[Excerpted records]

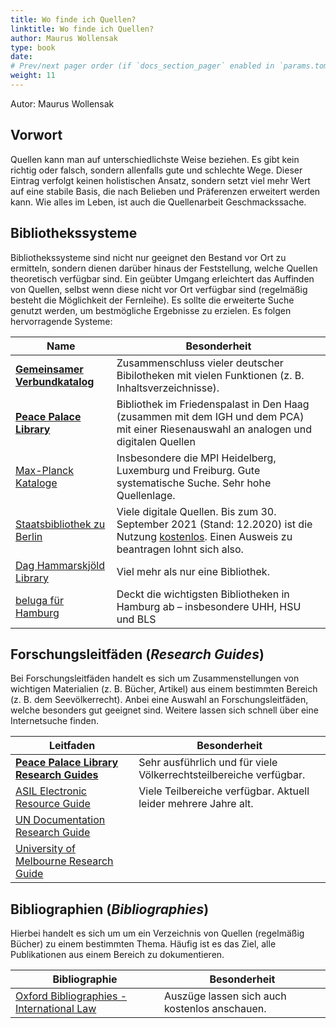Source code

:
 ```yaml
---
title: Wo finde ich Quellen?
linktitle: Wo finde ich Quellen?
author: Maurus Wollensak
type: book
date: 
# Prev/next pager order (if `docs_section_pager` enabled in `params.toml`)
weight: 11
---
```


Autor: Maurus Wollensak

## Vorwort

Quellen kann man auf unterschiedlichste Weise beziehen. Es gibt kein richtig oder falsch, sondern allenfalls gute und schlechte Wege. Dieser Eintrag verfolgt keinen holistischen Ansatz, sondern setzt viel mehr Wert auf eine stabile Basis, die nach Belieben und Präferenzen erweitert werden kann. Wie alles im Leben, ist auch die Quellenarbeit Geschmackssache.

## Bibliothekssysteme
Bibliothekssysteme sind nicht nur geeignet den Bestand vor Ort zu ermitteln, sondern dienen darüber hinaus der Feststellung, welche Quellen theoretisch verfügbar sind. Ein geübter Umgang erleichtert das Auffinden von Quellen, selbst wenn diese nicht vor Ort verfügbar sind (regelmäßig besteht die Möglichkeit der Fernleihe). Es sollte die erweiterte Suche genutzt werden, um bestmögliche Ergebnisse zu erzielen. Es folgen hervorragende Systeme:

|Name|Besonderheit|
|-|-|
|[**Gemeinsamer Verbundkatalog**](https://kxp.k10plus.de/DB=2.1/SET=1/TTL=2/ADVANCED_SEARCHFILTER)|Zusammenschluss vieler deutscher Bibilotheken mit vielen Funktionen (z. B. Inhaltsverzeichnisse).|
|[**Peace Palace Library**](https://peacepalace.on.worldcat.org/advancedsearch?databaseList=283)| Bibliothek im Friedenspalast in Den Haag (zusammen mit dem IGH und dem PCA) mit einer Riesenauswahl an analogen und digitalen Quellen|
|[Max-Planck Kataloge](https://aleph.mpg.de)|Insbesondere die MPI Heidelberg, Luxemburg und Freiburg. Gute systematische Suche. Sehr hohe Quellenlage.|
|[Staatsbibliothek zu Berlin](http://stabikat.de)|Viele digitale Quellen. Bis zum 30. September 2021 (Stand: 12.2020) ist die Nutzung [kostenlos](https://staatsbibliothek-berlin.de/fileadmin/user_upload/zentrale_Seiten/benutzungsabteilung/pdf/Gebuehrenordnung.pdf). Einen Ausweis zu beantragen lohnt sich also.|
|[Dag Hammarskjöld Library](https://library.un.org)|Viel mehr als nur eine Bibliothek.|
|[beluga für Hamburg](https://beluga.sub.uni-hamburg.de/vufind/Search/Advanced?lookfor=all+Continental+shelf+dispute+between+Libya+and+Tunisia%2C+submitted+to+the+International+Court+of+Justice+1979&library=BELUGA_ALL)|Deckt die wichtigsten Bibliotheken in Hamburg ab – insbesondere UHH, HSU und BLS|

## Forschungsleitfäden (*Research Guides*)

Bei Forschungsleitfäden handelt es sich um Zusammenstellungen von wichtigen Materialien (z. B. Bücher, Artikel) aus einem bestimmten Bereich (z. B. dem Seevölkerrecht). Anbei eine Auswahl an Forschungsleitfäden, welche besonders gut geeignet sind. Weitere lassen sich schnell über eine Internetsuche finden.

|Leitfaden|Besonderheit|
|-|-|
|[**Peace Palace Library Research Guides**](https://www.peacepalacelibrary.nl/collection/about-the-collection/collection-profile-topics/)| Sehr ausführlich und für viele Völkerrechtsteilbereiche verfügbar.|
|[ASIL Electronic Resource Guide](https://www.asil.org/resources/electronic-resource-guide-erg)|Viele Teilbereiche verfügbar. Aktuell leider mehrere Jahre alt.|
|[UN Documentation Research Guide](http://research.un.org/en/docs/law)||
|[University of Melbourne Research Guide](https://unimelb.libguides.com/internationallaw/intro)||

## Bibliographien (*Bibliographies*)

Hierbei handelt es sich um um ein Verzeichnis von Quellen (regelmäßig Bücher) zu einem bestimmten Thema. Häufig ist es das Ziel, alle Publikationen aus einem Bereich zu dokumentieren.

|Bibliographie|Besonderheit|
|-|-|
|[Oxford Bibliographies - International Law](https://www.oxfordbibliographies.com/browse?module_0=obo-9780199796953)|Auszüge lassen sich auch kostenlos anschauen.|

[/Excerpted records]

Only the number is wanted here. Please work out how many lines of the records contain "kostenlos".

2